À quand remonte votre première participation ?
"1995, déjà avec une Audi, une 80 Quattro que je partageais avec le Sud Africain Terry Moss et notre pilote de F1 Philippe Adams qui roulait en Procar avec cette auto préparée par Franz Dubois. À partir de là, je n’ai plus manqué une édition derrière le volant jusqu’en 2010."
Quel est votre meilleur souvenir en 22 ans de participation ?

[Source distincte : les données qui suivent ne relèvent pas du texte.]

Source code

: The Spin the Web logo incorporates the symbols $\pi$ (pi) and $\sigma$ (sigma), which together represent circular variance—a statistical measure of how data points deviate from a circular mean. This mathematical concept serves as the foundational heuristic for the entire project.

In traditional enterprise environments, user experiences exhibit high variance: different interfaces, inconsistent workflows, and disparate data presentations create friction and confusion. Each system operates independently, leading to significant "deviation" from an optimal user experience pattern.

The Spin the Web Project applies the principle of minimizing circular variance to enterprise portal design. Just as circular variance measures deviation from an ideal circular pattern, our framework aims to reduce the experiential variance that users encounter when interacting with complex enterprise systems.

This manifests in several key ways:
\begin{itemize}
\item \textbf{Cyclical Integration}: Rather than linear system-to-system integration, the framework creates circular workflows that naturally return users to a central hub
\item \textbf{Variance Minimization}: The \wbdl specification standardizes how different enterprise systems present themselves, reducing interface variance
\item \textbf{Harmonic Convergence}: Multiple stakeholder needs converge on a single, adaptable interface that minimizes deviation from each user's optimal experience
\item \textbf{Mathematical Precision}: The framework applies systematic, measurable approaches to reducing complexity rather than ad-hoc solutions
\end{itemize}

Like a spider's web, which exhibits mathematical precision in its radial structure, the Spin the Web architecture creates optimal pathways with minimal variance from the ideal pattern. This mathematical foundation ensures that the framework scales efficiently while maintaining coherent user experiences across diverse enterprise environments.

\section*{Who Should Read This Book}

"Il y en a eu beaucoup. Mon unique victoire en tant que pilote en 2002 sur la Viper Larbre partagée avec Sebastien Bourdais, Christophe Bouchut et David Terrien restera à jamais gravée dans ma mémoire. Mais le moment le plus fort fut, pour plusieurs raisons, notre dernière victoire en 2014. D’abord parce que la semaine a débuté, le mercredi, par la naissance plutôt inattendue de Sam, mon dernier fils. Ensuite, car cela a été une bagarre très intense face à la BMW de Marc VDS avec qui je n’entretenais pas d’excellentes relations à l’époque. C’était tendu. On a pris la tête à un quart d’heure de l’arrivée et on a gagné pour sept secondes. C’était autre chose que les cinq tours d’avance que je comptais en 2002. En prime, il y avait eu des tensions entre Laurens Vanthoor et René Verbist, pas d’accord sur la tactique à adopter. Laurens était ensuite tombé malade et n’avait pu assurer ses derniers relais."
Et le pire ?
"Oh, il y a eu pas mal de désillusions vu que je n’ai réussi à m’imposer qu’une fois en seize participations derrière le volant. Or depuis le début du GT, à l’exception des éditions 2005 et 2010, j’ai toujours pointé en tête à un moment de la course. Bien sûr, il y a eu mon forfait l’année de la Saleen Larbre. On avait signé la pole et un de mes équipiers a détruit l’auto lors du warm-up le samedi matin. Je l’ai appris alors que j’étais sur la route pour venir au circuit. Mais le plus dur à encaisser fut sans doute 2013. La BOP n’était pas juste et nos Audi rendaient deux secondes et demi au tour. Démarrer la semaine des 24H quand vous savez que vous n’avez aucune chance de gagner est vraiment quelque chose de pénible. Malgré tout, on avait réussi à monter sur le podium avec la voiture rescapée d’André Lotterer. En 2006, je formais l’équipage le plus rapide chez Maserati Vitaphone avec Jamie Davies et Thomas Biagi. Nous pointions bien en tête après quelques heures quand l’auto a pris feu. En 2004, avec la Ferrari 575 Maranello et Mika Salo, on a mené 22h avant d’être victimes d’un extracteur baladeur. Enfin, je me souviens qu’en 2012 on a perdu en une demi-heure en matinée nos deux chances de succès lorsque Stéphane Ortelli, aux commandes, a été victime d’une crevaison. Et dans la foulée, Edward Sandström est sorti de la route au Raidillon."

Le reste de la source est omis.